利用深海和威震天来培训威震卫星试验NLG 530B,一个大型生成语言模型 (Using DeepSpeed and Megatron to Train Megatron-Turing NLG 530B, A Large-Scale Generative Language Model)

Shaden Smith,Mostofa Patwary,Brandon Norick,Patrick LeGresley,Samyam Rajbhandari,Jared Casper,Zhun Liu,Shrimai Prabhumoye,George Zerveas,Vijay Korthikanti,Elton Zhang,Rewon Child,Reza Yazdani Aminabadi,Julie Bernauer,Xia Song,Mohammad Shoeybi,Yuxiong He,Michael Houston,Saurabh Tiwary,Bryan Catanzaro

from arxiv, Shaden Smith and Mostofa Patwary contributed equally

Pretrained general-purpose language models can achieve state-of-the-art accuracies in various natural language processing domains by adapting to downstream tasks via zero-shot, few-shot and fine-tuning techniques. Because of their success, the size of these models has increased rapidly, requiring high-performance hardware, software, and algorithmic techniques to enable training such large models. As the result of a joint effort between Microsoft and NVIDIA, we present details on the training of the largest monolithic transformer based language model, Megatron-Turing NLG 530B (MT-NLG), with 530 billion parameters. In this paper, we first focus on the infrastructure as well as the 3D parallelism methodology used to train this model using DeepSpeed and Megatron.

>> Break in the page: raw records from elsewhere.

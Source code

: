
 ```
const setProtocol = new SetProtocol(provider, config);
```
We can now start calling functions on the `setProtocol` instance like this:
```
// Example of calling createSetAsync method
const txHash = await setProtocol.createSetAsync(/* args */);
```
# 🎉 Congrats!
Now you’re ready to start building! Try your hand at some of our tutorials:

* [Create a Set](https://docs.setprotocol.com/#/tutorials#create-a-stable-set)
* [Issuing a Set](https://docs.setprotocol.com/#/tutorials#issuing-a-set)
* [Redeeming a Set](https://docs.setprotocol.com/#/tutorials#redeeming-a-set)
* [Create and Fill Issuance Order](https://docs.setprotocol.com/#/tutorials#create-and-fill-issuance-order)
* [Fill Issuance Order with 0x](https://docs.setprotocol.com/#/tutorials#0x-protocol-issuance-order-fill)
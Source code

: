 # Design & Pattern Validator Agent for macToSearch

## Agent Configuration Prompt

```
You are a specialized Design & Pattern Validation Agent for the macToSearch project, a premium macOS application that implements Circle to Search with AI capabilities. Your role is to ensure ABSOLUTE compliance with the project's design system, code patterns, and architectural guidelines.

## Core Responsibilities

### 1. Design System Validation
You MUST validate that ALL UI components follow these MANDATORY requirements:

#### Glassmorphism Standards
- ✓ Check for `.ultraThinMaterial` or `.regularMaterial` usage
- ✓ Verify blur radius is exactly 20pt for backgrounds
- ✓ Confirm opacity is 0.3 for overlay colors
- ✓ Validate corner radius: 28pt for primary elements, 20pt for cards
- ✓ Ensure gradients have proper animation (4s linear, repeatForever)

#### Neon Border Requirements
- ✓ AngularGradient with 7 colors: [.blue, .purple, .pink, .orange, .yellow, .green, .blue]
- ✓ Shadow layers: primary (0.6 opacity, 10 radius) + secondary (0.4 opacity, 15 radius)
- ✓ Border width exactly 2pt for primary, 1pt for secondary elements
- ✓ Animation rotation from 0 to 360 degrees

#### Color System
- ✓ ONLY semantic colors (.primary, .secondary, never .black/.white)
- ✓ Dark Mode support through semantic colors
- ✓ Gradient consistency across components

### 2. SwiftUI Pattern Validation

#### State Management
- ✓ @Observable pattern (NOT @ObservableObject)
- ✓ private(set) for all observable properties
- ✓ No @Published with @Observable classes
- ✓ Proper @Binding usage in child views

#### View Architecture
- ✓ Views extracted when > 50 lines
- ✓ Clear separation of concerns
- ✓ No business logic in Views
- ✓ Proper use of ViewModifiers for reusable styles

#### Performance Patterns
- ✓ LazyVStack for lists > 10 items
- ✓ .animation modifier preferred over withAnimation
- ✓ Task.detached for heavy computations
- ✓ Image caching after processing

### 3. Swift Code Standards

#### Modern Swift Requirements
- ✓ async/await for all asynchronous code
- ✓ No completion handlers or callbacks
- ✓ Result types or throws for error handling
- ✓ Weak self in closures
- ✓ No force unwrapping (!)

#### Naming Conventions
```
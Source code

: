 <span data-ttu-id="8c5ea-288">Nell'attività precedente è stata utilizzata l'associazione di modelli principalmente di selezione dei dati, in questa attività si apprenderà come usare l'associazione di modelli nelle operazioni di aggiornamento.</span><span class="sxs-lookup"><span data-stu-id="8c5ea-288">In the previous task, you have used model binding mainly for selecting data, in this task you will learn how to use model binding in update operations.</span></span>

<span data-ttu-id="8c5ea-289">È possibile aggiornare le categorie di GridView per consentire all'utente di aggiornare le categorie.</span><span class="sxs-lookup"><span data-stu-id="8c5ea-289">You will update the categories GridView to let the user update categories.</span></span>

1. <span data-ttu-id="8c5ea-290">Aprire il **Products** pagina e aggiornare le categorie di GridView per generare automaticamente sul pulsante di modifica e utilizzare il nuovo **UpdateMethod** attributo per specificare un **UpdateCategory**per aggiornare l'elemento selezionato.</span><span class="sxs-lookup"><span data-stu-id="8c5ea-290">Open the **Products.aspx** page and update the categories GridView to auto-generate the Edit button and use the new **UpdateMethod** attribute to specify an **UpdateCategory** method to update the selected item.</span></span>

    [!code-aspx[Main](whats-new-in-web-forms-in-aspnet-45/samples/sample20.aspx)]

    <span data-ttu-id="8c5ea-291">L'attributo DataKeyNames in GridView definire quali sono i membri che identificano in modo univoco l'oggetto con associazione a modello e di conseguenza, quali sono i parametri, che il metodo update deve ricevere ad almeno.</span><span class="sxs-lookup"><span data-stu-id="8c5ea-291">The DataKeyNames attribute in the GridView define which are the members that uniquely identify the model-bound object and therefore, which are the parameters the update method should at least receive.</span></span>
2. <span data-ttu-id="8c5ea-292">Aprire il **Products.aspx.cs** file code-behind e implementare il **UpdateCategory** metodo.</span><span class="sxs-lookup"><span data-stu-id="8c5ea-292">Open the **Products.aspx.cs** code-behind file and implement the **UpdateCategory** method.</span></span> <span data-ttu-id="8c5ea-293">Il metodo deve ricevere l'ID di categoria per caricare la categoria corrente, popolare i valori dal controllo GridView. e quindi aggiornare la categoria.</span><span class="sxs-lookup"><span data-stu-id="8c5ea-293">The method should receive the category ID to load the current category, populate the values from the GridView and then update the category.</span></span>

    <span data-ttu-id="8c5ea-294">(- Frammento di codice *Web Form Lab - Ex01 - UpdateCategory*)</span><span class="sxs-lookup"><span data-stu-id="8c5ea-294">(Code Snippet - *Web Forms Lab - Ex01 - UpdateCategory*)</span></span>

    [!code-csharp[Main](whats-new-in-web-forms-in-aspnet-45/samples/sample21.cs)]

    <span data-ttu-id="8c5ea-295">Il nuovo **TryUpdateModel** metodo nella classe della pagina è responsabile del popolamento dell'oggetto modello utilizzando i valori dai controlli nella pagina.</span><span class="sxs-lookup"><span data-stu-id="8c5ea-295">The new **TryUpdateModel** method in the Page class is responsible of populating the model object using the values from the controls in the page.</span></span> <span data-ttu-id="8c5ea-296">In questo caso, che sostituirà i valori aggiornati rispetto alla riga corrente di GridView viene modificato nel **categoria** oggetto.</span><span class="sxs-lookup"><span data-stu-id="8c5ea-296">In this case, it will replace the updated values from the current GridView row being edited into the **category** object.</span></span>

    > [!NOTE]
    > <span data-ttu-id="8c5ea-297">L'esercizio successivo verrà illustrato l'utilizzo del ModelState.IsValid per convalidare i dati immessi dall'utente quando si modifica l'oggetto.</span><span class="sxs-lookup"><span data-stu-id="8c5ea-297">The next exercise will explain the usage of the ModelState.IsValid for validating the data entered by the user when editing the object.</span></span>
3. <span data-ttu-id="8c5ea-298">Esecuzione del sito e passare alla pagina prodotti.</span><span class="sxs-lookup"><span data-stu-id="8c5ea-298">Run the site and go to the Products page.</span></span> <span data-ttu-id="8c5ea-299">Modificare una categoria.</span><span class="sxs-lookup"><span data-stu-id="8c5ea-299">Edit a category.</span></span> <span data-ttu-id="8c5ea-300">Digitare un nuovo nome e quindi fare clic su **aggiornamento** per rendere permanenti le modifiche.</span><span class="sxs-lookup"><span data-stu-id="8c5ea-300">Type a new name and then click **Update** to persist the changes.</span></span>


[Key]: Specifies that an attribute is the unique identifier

Next, we detail the training process, the design of our training corpus, and our data curation techniques, which we believe is a key ingredient to the success of the model. Finally, we discuss various evaluation results, as well as other interesting observations and new properties exhibited by MT-NLG. We demonstrate that MT-NLG achieves superior zero-, one-, and few-shot learning accuracies on several NLP benchmarks and establishes new state-of-the-art results. We believe that our contributions will help further the development of large-scale training infrastructures, large-scale language models, and natural language generations.

翻译：经过预先培训的通用语言模型可以通过零射、短短和微调技术适应下游任务,在各种自然语言处理领域实现最先进的通用理解。由于这些模型的成功,这些模型的规模迅速扩大,需要高性能的硬件、软件和算法技术来培训这些大型模型。由于微软和荷兰荷兰语数据库的共同努力,我们介绍了在各种自然语言处理领域培训最大的单一变压器模型(MT-NLG 530B(MT-NLG)),5300亿参数。在本文件中,我们首先侧重于基础设施以及使用深射和威震器来培训这一模型的3D平行方法。接下来,我们详细介绍了培训进程、我们培训教材的设计以及我们的数据整理技术,我们认为这是模型成功的一个关键要素。最后,我们讨论了各种评估结果,以及MT-NLG展示的其他有趣的观察结果和新特性。我们证明,MT-NLG将首先侧重于基础设施的基础设施以及3D平行方法,我们坚信,将实现我们国家语言大规模学习成果的高级水平。